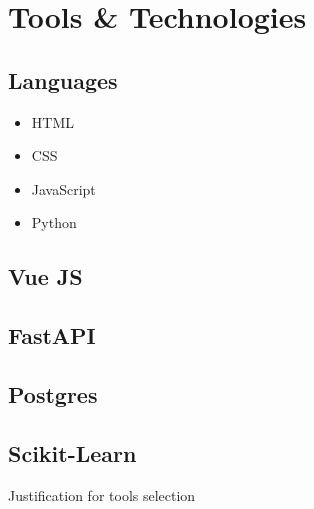 \section{Tools \& Technologies}
\subsection{Languages}
\begin{itemize}
  \item HTML
  \item CSS 
  \item JavaScript 
  \item Python

\end{itemize}
\subsection{Vue JS}
\subsection{FastAPI}
\subsection{Postgres}
\subsection{Scikit-Learn}

{\large\color{red}Justification for tools selection}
—————
WHAT NEEDS TO BE DONE —
Copy out each line of the data containing the string "subsection".

WRITTEN SOLUTION —
\subsection{Languages}
\subsection{Vue JS}
\subsection{FastAPI}
\subsection{Postgres}
\subsection{Scikit-Learn}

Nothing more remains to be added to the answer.